• **INSTRUCTIONS FOR THE TASK**
Looking at the data that follows, count the lines containing the word "bottom" and write down only that count.

• **DATA SECTION**
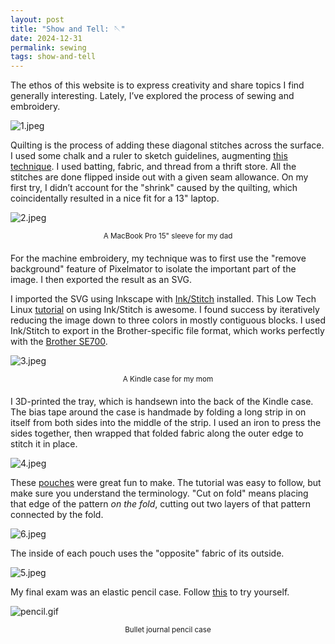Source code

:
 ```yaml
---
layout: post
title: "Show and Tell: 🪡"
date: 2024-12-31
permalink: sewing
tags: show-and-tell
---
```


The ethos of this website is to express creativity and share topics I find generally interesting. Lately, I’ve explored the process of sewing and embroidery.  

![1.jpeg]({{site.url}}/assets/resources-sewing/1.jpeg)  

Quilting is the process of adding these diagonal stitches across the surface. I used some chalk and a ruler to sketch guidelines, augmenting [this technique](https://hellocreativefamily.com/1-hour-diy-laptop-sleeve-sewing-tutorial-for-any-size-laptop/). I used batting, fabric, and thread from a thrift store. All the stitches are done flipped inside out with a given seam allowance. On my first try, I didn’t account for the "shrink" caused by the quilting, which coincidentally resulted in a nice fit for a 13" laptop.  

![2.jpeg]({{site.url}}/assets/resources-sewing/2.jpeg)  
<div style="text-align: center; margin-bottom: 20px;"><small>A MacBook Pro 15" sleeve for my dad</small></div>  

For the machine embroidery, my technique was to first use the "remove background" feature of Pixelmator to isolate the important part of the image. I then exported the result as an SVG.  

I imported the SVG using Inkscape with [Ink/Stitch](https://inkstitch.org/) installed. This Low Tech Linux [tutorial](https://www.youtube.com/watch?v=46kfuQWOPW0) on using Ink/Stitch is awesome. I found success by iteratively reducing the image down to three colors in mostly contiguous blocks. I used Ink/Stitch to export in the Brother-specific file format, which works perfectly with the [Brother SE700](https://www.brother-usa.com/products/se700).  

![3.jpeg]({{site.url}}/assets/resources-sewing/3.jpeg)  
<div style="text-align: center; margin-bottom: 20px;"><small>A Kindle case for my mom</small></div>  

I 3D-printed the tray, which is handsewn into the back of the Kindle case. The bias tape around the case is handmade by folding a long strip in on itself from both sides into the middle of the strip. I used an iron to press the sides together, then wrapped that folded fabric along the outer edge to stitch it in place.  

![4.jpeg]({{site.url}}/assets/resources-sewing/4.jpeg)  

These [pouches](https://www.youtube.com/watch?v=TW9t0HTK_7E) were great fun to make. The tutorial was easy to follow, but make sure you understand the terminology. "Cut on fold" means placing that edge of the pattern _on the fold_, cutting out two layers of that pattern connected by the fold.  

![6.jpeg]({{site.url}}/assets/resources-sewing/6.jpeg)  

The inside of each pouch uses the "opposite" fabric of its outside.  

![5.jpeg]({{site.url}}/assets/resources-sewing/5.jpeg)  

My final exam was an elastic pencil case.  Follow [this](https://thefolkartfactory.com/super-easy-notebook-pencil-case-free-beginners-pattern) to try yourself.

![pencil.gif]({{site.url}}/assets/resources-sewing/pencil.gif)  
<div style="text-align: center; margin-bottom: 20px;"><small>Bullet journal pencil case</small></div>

• **EXERCISE ANSWER**
3